As Dr. Darrell Salk waited in line to receive his first dose of the COVID-19 vaccine, he realized he had been in a similar situation about 60 years ago.
The 73-year-old retired doctor and geneticist living in Seattle remembered waiting in line at school with his classmates for a different vaccine — it was the polio vaccine, which his father, Dr. Jonas Salk, developed.
The younger Salk said he rarely capitalizes on his name — but he felt this time it would make a positive difference, because now he was getting the COVID-19 vaccine.
“I publicly stepped forward so I could be vaccinated publicly and have a chance to say something because I hoped that it would make a difference,” Salk told CNN. “I hoped that if I stepped forward from back in the shadows where I usually stay, it might help some people make up their minds. If so, I will be very grateful.”
Salk received the vaccine at UW Medical Center Montlake campus in Seattle, UW Medicine spokeswoman Susan Gregg confirmed to CNN.
More than 24.6 million doses of the COVID-19 vaccine have been administered in the US, according to data published Wednesday by the Centers for Disease Control and Prevention. The state of Washington has administered 534,445 doses of the vaccine, as reported by the CDC.
Salk, who has felt fine since getting the vaccine, said he was “delighted” to get his first dose. Part of that is because he has several underlying conditions and is a high-risk patient, he said.
The other part is that he sees it as a feat of modern science. Salk has spent years as a vaccinologist studying the creation of vaccines, as well as how to manufacture and transport them.
“There’s several aspects of it that were very impressive,” Salk said. “The creation of a vaccine that’s effective and safe in less than a year is astounding. It’s an amazing thing. To develop the polio virus vaccine took seven years.”
For him, the decision to get a vaccine was obvious, both for his health and those around him.
“The chances that you will be infected with COVID-19 is so much higher than the risk associated with the vaccine,” he said. “That looks like an easy choice to me. I don’t want to risk my life, or the life of someone I love.”
Salk has a message for them.
“The takeaway is that these vaccines are safe, they’re effective and they will help us bring this pandemic under control,” he said. “You should embrace the opportunity to be vaccinated and to be part of the solution.”
Polio and COVID-19 both gripped the US
The polio epidemic gripped headlines in the US as mostly children became stricken with the crippling disease. It captured the nation’s attention and the emotion of it all is something people who lived through it in the first half of the 20th century remember vividly.
The COVID-19 pandemic has some of that same emotion, Salk said, but the trajectory of both diseases is markedly different.
“Polio arose gradually. It was a chronic disease or an endemic disease, and then became epidemic as the susceptible population grew,” Salk said. “The COVID-19 virus, on the other hand, appeared, everybody was susceptible and had no experience with it before.
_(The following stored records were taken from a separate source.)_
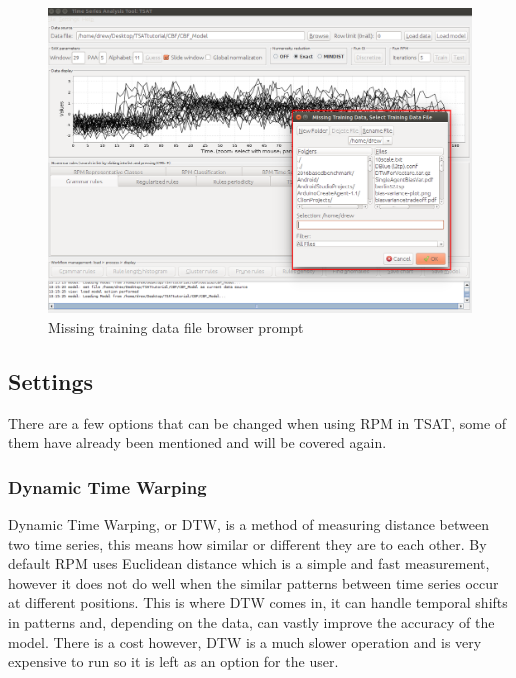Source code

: \documentclass[letterpaper, 12pt]{article}
\begin{document}
\begin{figure}[H]
	\includegraphics[width=\textwidth]{TSAT-load-model-failed-data}
	\caption{Missing training data file browser prompt}
	\label{fig:TSAT-load-model-failed-data}
\end{figure}

\subsection{Settings}
\label{RPMSettings}
There are a few options that can be changed when using RPM in TSAT, some of them have already been mentioned and will be covered again.

\subsubsection{Dynamic Time Warping}
\label{DTW}
Dynamic Time Warping, or DTW, is a method of measuring distance between two time series, this means how similar or different they are to each other. By default RPM uses Euclidean distance which is a simple and fast measurement, however it does not do well when the similar patterns between time series occur at different positions. This is where DTW comes in, it can handle temporal shifts in patterns and, depending on the data, can vastly improve the accuracy of the model. There is a cost however, DTW is a much slower operation and is very expensive to run so it is left as an option for the user. 
\end{document}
It spread basically like wildfire … around the world very rapidly.”
Beyond the zero-to-60 mph speed of the spread of COVID-19, the fatality rate of the virus is much higher than polio, Salk said.
Polio was known for crippling and paralyzing people, killing nearly 2,000 people yearly from 1951 to 1954, according to the CDC. As of Wednesday, COVID-19 has killed at least 428,654 people in the US since last January.
Seeing COVID-19 vaccines distributed has made Salk think of his father and how “pleased and excited he would have been to see this,” he said.
“It impressed on me the importance of the work that my father did, both stopping the epidemic with the vaccine itself, and demonstrating that you could use noninfectious agents to immunize,” Salk said. His father used a killed polio virus to create the vaccine.
Living through the COVID-19 pandemic has had a duality to it for Salk, who is both intrigued and frightened of it.
“I had this kind of push me, pull you reaction,” he said. “I was scared by it, but then I was fascinated to be able to be part of it, to see it and to live through it.”
US response to the pandemic ’embarrasses’ him
Simple acts like washing your hands, wearing a mask and avoiding crowds could have controlled the spread of COVID-19. How the US responded to the pandemic frankly embarrasses Salk, he said.
“It’s really a shame that in this country, supposedly the epitome of advanced countries, the response was, I’m sorry, bungled so badly,” he said.
“We’re now swimming upstream,” he said. “It embarrasses me that the United States is number one in problems with the COVID-19 virus, more cases than anyplace else, it’s spreading faster than anyplace else. It’s embarrassing to me that this country did not respond properly because it was not driven by the science.”
The way to get the virus under control lies in enough people getting the vaccine and Salk hopes that Americans opt to get it.
“Vaccines are safe and effective, and they should be widely used,” he said. “We will get out of this, but it will take individuals doing the proper behavior in order to get rid of it.”